Entre o sossego de Monserrate e a animação em frente à pastelaria da Piriquita, famosa pelos travesseiros, pouco se adivinha sobre as outras realidades do segundo maior concelho mais populoso do país. Aqui, a construção em massa, em zonas dormitório como Cacém, Algueirão ou Rio de Mouro, só se vê por entre as árvores no topo da serra. Lá longe, o trânsito caótico do IC19 é a imagem perfeita dessa outra Sintra que se alastra para fora da serra e onde a crise se sente no desemprego e no aumento de 166 para 182 mil alojamentos.

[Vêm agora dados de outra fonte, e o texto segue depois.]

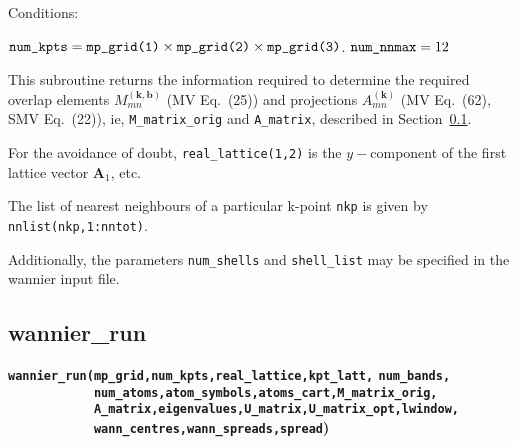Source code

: Conditions:
\begin{itemize}
\cond $\verb#num_kpts# = \verb#mp_grid(1)# \times \verb#mp_grid(2)#
\times \verb#mp_grid(3)#$.
\cond $\verb#num_nnmax# = 12$
\end{itemize}

This subroutine returns the information required to determine the
required overlap elements $M_{mn}^{(\mathbf{k,b})}$ (MV Eq.~(25)) and
projections $A_{mn}^{(\mathbf{k})}$ (MV Eq.~(62), SMV Eq.~(22)),
ie, \verb#M_matrix_orig# and \verb#A_matrix#, described in
Section~\ref{wannier_run}.

For the avoidance of doubt, \verb#real_lattice(1,2)# is the
$y-$component of the first lattice vector $\mathbf{A}_{1}$, etc.

The list of nearest neighbours of a particular k-point \verb#nkp# is
given by \verb#nnlist(nkp,1:nntot)#.  

Additionally, the parameters \verb#num_shells# and \verb#shell_list#
may be specified in the wannier input file.

\subsection{wannier\_run} \label{wannier_run}

{\noindent \bf \verb#wannier_run(mp_grid,num_kpts,real_lattice,kpt_latt,#
\verb#num_bands,#\\
\verb#            num_atoms,atom_symbols,atoms_cart,M_matrix_orig,#\\
\verb#            A_matrix,eigenvalues,U_matrix,U_matrix_opt,lwindow,#\\
\verb#            wann_centres,wann_spreads,spread#)}

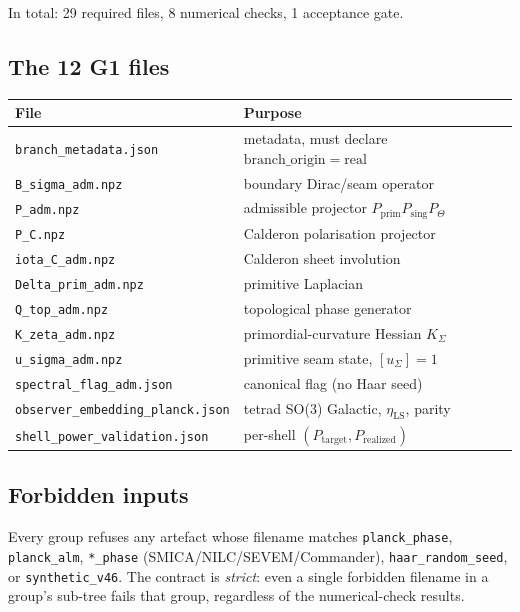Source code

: In total: 29 required files, 8 numerical checks, 1 acceptance gate.

\subsection{The 12 G1 files}

\begin{center}
\small
\begin{tabular}{ll}
\toprule
File & Purpose \\
\midrule
\texttt{branch\_metadata.json}        & metadata, must declare \(\mathrm{branch\_origin}=\mathrm{real}\) \\
\texttt{B\_sigma\_adm.npz}            & boundary Dirac/seam operator \\
\texttt{P\_adm.npz}                   & admissible projector \(P_{\mathrm{prim}}P_{\mathrm{sing}}P_\Theta\) \\
\texttt{P\_C.npz}                     & Calderon polarisation projector \\
\texttt{iota\_C\_adm.npz}             & Calderon sheet involution \\
\texttt{Delta\_prim\_adm.npz}         & primitive Laplacian \\
\texttt{Q\_top\_adm.npz}              & topological phase generator \\
\texttt{K\_zeta\_adm.npz}             & primordial-curvature Hessian \(K_\Sigma\) \\
\texttt{u\_sigma\_adm.npz}            & primitive seam state, \([u_\Sigma]=1\) \\
\texttt{spectral\_flag\_adm.json}     & canonical flag (no Haar seed) \\
\texttt{observer\_embedding\_planck.json} & tetrad SO(3) Galactic, \(\eta_{\mathrm{LS}}\), parity \\
\texttt{shell\_power\_validation.json} & per-shell \((P_{\mathrm{target}},P_{\mathrm{realized}})\) \\
\bottomrule
\end{tabular}
\end{center}

\subsection{Forbidden inputs}

Every group refuses any artefact whose filename matches
\texttt{planck\_phase}, \texttt{planck\_alm}, \texttt{*\_phase}
(SMICA/NILC/SEVEM/Commander), \texttt{haar\_random\_seed}, or
\texttt{synthetic\_v46}.  The contract is \emph{strict}: even a single
forbidden filename in a group's sub-tree fails that group, regardless
of the numerical-check results.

Do outro lado, há ainda um concelho rural, de pequenas aldeias, onde em muitos sítios os esgotos ainda não chegaram e onde a população tende a envelhecer: o número de pensionistas subiu de 9,4% para 13,6% da população.

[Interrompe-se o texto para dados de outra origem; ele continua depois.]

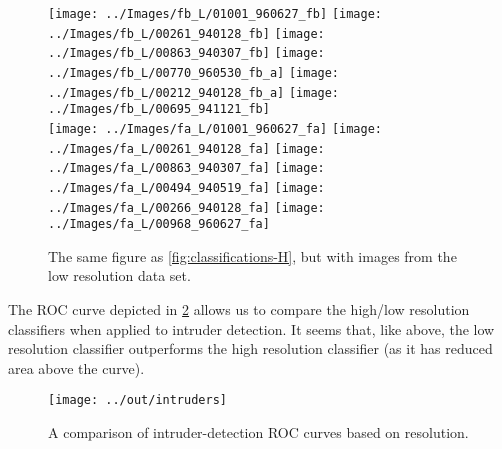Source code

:\documentclass[headings=optiontoheadandtoc,listof=totoc,parskip=full]{scrartcl}
\begin{document}
\begin{figure}[H]
	\centering
	\texttt{[image: ../Images/fb\_L/01001\_960627\_fb]}
	\texttt{[image: ../Images/fb\_L/00261\_940128\_fb]}
	\texttt{[image: ../Images/fb\_L/00863\_940307\_fb]}
	\quad
	\texttt{[image: ../Images/fb\_L/00770\_960530\_fb\_a]}
	\texttt{[image: ../Images/fb\_L/00212\_940128\_fb\_a]}
	\texttt{[image: ../Images/fb\_L/00695\_941121\_fb]}\\
	\texttt{[image: ../Images/fa\_L/01001\_960627\_fa]}
	\texttt{[image: ../Images/fa\_L/00261\_940128\_fa]}
	\texttt{[image: ../Images/fa\_L/00863\_940307\_fa]}
	\quad
	\texttt{[image: ../Images/fa\_L/00494\_940519\_fa]}
	\texttt{[image: ../Images/fa\_L/00266\_940128\_fa]}
	\texttt{[image: ../Images/fa\_L/00968\_960627\_fa]}
	\caption{The same figure as \cref{fig:classifications-H}, but with images from the low resolution data set.}
	\label{fig:classifications-L}
\end{figure}

The ROC curve depicted in \cref{fig:intruders} allows us to compare the high/low resolution classifiers when applied to intruder detection. It seems that, like above, the low resolution classifier outperforms the high resolution classifier (as it has reduced area above the curve).

\begin{figure}[H]
    \centering
    \texttt{[image: ../out/intruders]}
    \caption{A comparison of intruder-detection ROC curves based on resolution.}
    \label{fig:intruders}
\end{figure}

\printbibliography
\end{document}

Numa autarquia onde o passivo chega aos 194 milhões de euros, chegar a todas as realidades distintas é um trabalho árduo, mas nem por isso o interesse em dirigir Sintra diminui.
Domingo vão a votos 11 (10) candidatos."

 http://economico.sapo.pt/noticias/sintra-quando-o-patrimonio-disfarca-a-crise_177753.html

Comentários

greentea disse…
retrato real de Sintra e arredores, faltando dizer poucos locais vão visitar o q de mais belo Sintra oferece, poucos visitam os concertos e espectaculos muitos deles oferecidos aos municipes ou com 50% de redução; Sintra é liiinda de revisitar sempre mas os arredores estão cheios de lixo, mato e falta de muita limpeza que a edilidade não se dá ao "luxo" de fazer...
Fatyly disse…
Amanhã virei ler este post, porque hoje tive de serviço aos netos...e plufff mal vejo as teclas:)

Desculpa:)
Anónimo disse…
Obrigado pela partilha. Mas o jornal é o Diário Económico e não o JOrnal de Negócios.
pedro macieira disse…
Anónimo,
Õbrigado pelo reparo.Lapso já corrigido, embora o link da fonte permitisse detectar a troca da denominação.